Please return the listing below exactly, without any of its pictures.

------------------------------

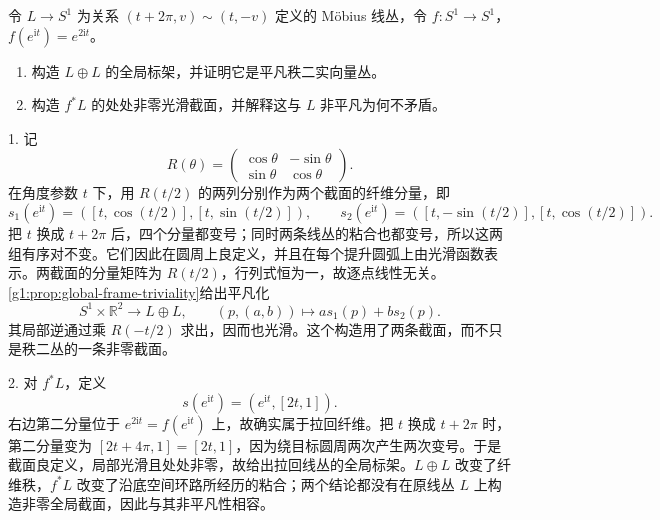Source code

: \BookExercises

\begin{exercise}\label{g1:ex:mobius-sum-double-pullback}
	令 \(L\to S^1\) 为关系 \((t+2\pi,v)\sim(t,-v)\) 定义的 Möbius 线丛，令 \(f:S^1\to S^1\)，\(f(e^{\mathrm{i}t})=e^{2\mathrm{i}t}\)。
	\begin{enumerate}
		\item 构造 \(L\oplus L\) 的全局标架，并证明它是平凡秩二实向量丛。
		\item 构造 \(f^*L\) 的处处非零光滑截面，并解释这与 \(L\) 非平凡为何不矛盾。
	\end{enumerate}
\end{exercise}
\begin{solution}
	1. 记
	\[
		R(\theta)=\begin{pmatrix}\cos\theta&-\sin\theta\\\sin\theta&\cos\theta\end{pmatrix}.
	\]
	在角度参数 \(t\) 下，用 \(R(t/2)\) 的两列分别作为两个截面的纤维分量，即
	\[
		s_1(e^{\mathrm{i}t})=([t,\cos(t/2)],[t,\sin(t/2)]),\qquad
		s_2(e^{\mathrm{i}t})=([t,-\sin(t/2)],[t,\cos(t/2)]).
	\]
	把 \(t\) 换成 \(t+2\pi\) 后，四个分量都变号；同时两条线丛的粘合也都变号，所以这两组有序对不变。它们因此在圆周上良定义，并且在每个提升圆弧上由光滑函数表示。两截面的分量矩阵为 \(R(t/2)\)，行列式恒为一，故逐点线性无关。\cref{g1:prop:global-frame-triviality}给出平凡化
	\[
		S^1\times\mathbb R^2\longrightarrow L\oplus L,
		\qquad(p,(a,b))\longmapsto a s_1(p)+b s_2(p).
	\]
	其局部逆通过乘 \(R(-t/2)\) 求出，因而也光滑。这个构造用了两条截面，而不只是秩二丛的一条非零截面。

	2. 对 \(f^*L\)，定义
	\[
		s(e^{\mathrm{i}t})=(e^{\mathrm{i}t},[2t,1]).
	\]
	右边第二分量位于 \(e^{2\mathrm{i}t}=f(e^{\mathrm{i}t})\) 上，故确实属于拉回纤维。把 \(t\) 换成 \(t+2\pi\) 时，第二分量变为 \([2t+4\pi,1]=[2t,1]\)，因为绕目标圆周两次产生两次变号。于是截面良定义，局部光滑且处处非零，故给出拉回线丛的全局标架。\(L\oplus L\) 改变了纤维秩，\(f^*L\) 改变了沿底空间环路所经历的粘合；两个结论都没有在原线丛 \(L\) 上构造非零全局截面，因此与其非平凡性相容。
\end{solution}

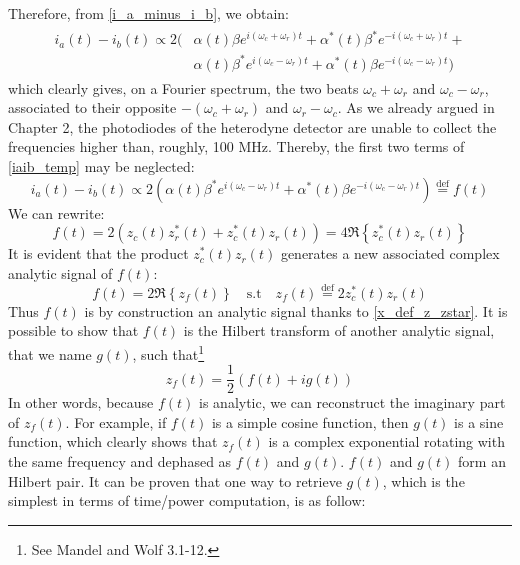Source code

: \documentclass[11pt]{report}
\begin{document}
Therefore, from \eqref{i_a_minus_i_b}, we obtain:
\begin{align}
\begin{split}
\label{iaib_temp}
i_a(t) - i_b(t) \propto 2 ( &\alpha(t)\beta e^{i(\omega_c + \omega_r)t} + \alpha^*(t)\beta^* e^{-i(\omega_c + \omega_r)t} + \\
&\alpha(t)\beta^* e^{i(\omega_c - \omega_r)t} + \alpha^*(t)\beta e^{-i(\omega_c - \omega_r)t} )
\end{split}
\end{align}
which clearly gives, on a Fourier spectrum, the two beats $\omega_c + \omega_r$ and $\omega_c - \omega_r$, associated to their opposite $-(\omega_c + \omega_r)$ and $\omega_r - \omega_c$. As we already argued in Chapter 2, the photodiodes of the heterodyne detector are unable to collect the frequencies higher than, roughly, 100 MHz. Thereby, the first two terms of \eqref{iaib_temp} may be neglected:
\begin{equation}
i_a(t) - i_b(t) \propto 2 \left(\alpha(t)\beta^* e^{i(\omega_c - \omega_r)t} + \alpha^*(t)\beta e^{-i(\omega_c - \omega_r)t} \right) \stackrel{\text{def}}{=} f(t)
\end{equation}
We can rewrite:
\begin{equation}
f(t) = 2(z_c(t) z_r^*(t) + z_c^*(t) z_r(t)) = 4 \Re \left\lbrace z_c^*(t)z_r(t) \right\rbrace
\end{equation}
It is evident that the product $z_c^*(t)z_r(t)$ generates a new associated complex analytic signal of $f(t)$:
\begin{equation}
f(t) = 2\Re \left\lbrace z_f(t) \right\rbrace \quad \textrm{s.t} \quad z_f(t) \stackrel{\text{def}}{=} 2z_c^*(t)z_r(t)
\end{equation}
Thus $f(t)$ is by construction an analytic signal thanks to \eqref{x_def_z_zstar}. It is possible to show that $f(t)$ is the Hilbert transform of another analytic signal, that we name $g(t)$, such that\footnote{See Mandel and Wolf 3.1-12.}
\begin{equation}
\label{zf_eq_f_p_g}
z_f(t) = \frac{1}{2} \left( f(t) + i g(t) \right)
\end{equation}
In other words, because $f(t)$ is analytic, we can reconstruct the imaginary part of $z_f(t)$. For example, if $f(t)$ is a simple cosine function, then $g(t)$ is a sine function, which clearly shows that $z_f(t)$ is a complex exponential rotating with the same frequency and dephased as $f(t)$ and $g(t)$. $f(t)$ and $g(t)$ form an Hilbert pair. It can be proven that one way to retrieve $g(t)$, which is the simplest in terms of time/power computation, is as follow:
\end{document}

------------------------------

Solution to the exercise »
Source code

: \BookExercises

\begin{exercise}\label{g1:ex:mobius-sum-double-pullback}
	令 \(L\to S^1\) 为关系 \((t+2\pi,v)\sim(t,-v)\) 定义的 Möbius 线丛，令 \(f:S^1\to S^1\)，\(f(e^{\mathrm{i}t})=e^{2\mathrm{i}t}\)。
	\begin{enumerate}
		\item 构造 \(L\oplus L\) 的全局标架，并证明它是平凡秩二实向量丛。
		\item 构造 \(f^*L\) 的处处非零光滑截面，并解释这与 \(L\) 非平凡为何不矛盾。
	\end{enumerate}
\end{exercise}
\begin{solution}
	1. 记
	\[
		R(\theta)=\begin{pmatrix}\cos\theta&-\sin\theta\\\sin\theta&\cos\theta\end{pmatrix}.
	\]
	在角度参数 \(t\) 下，用 \(R(t/2)\) 的两列分别作为两个截面的纤维分量，即
	\[
		s_1(e^{\mathrm{i}t})=([t,\cos(t/2)],[t,\sin(t/2)]),\qquad
		s_2(e^{\mathrm{i}t})=([t,-\sin(t/2)],[t,\cos(t/2)]).
	\]
	把 \(t\) 换成 \(t+2\pi\) 后，四个分量都变号；同时两条线丛的粘合也都变号，所以这两组有序对不变。它们因此在圆周上良定义，并且在每个提升圆弧上由光滑函数表示。两截面的分量矩阵为 \(R(t/2)\)，行列式恒为一，故逐点线性无关。\cref{g1:prop:global-frame-triviality}给出平凡化
	\[
		S^1\times\mathbb R^2\longrightarrow L\oplus L,
		\qquad(p,(a,b))\longmapsto a s_1(p)+b s_2(p).
	\]
	其局部逆通过乘 \(R(-t/2)\) 求出，因而也光滑。这个构造用了两条截面，而不只是秩二丛的一条非零截面。

	2. 对 \(f^*L\)，定义
	\[
		s(e^{\mathrm{i}t})=(e^{\mathrm{i}t},[2t,1]).
	\]
	右边第二分量位于 \(e^{2\mathrm{i}t}=f(e^{\mathrm{i}t})\) 上，故确实属于拉回纤维。把 \(t\) 换成 \(t+2\pi\) 时，第二分量变为 \([2t+4\pi,1]=[2t,1]\)，因为绕目标圆周两次产生两次变号。于是截面良定义，局部光滑且处处非零，故给出拉回线丛的全局标架。\(L\oplus L\) 改变了纤维秩，\(f^*L\) 改变了沿底空间环路所经历的粘合；两个结论都没有在原线丛 \(L\) 上构造非零全局截面，因此与其非平凡性相容。
\end{solution}

Source code

: \documentclass[11pt]{report}
\begin{document}
Therefore, from \eqref{i_a_minus_i_b}, we obtain:
\begin{align}
\begin{split}
\label{iaib_temp}
i_a(t) - i_b(t) \propto 2 ( &\alpha(t)\beta e^{i(\omega_c + \omega_r)t} + \alpha^*(t)\beta^* e^{-i(\omega_c + \omega_r)t} + \\
&\alpha(t)\beta^* e^{i(\omega_c - \omega_r)t} + \alpha^*(t)\beta e^{-i(\omega_c - \omega_r)t} )
\end{split}
\end{align}
which clearly gives, on a Fourier spectrum, the two beats $\omega_c + \omega_r$ and $\omega_c - \omega_r$, associated to their opposite $-(\omega_c + \omega_r)$ and $\omega_r - \omega_c$. As we already argued in Chapter 2, the photodiodes of the heterodyne detector are unable to collect the frequencies higher than, roughly, 100 MHz. Thereby, the first two terms of \eqref{iaib_temp} may be neglected:
\begin{equation}
i_a(t) - i_b(t) \propto 2 \left(\alpha(t)\beta^* e^{i(\omega_c - \omega_r)t} + \alpha^*(t)\beta e^{-i(\omega_c - \omega_r)t} \right) \stackrel{\text{def}}{=} f(t)
\end{equation}
We can rewrite:
\begin{equation}
f(t) = 2(z_c(t) z_r^*(t) + z_c^*(t) z_r(t)) = 4 \Re \left\lbrace z_c^*(t)z_r(t) \right\rbrace
\end{equation}
It is evident that the product $z_c^*(t)z_r(t)$ generates a new associated complex analytic signal of $f(t)$:
\begin{equation}
f(t) = 2\Re \left\lbrace z_f(t) \right\rbrace \quad \textrm{s.t} \quad z_f(t) \stackrel{\text{def}}{=} 2z_c^*(t)z_r(t)
\end{equation}
Thus $f(t)$ is by construction an analytic signal thanks to \eqref{x_def_z_zstar}. It is possible to show that $f(t)$ is the Hilbert transform of another analytic signal, that we name $g(t)$, such that\footnote{See Mandel and Wolf 3.1-12.}
\begin{equation}
\label{zf_eq_f_p_g}
z_f(t) = \frac{1}{2} \left( f(t) + i g(t) \right)
\end{equation}
In other words, because $f(t)$ is analytic, we can reconstruct the imaginary part of $z_f(t)$. For example, if $f(t)$ is a simple cosine function, then $g(t)$ is a sine function, which clearly shows that $z_f(t)$ is a complex exponential rotating with the same frequency and dephased as $f(t)$ and $g(t)$. $f(t)$ and $g(t)$ form an Hilbert pair. It can be proven that one way to retrieve $g(t)$, which is the simplest in terms of time/power computation, is as follow:
\end{document}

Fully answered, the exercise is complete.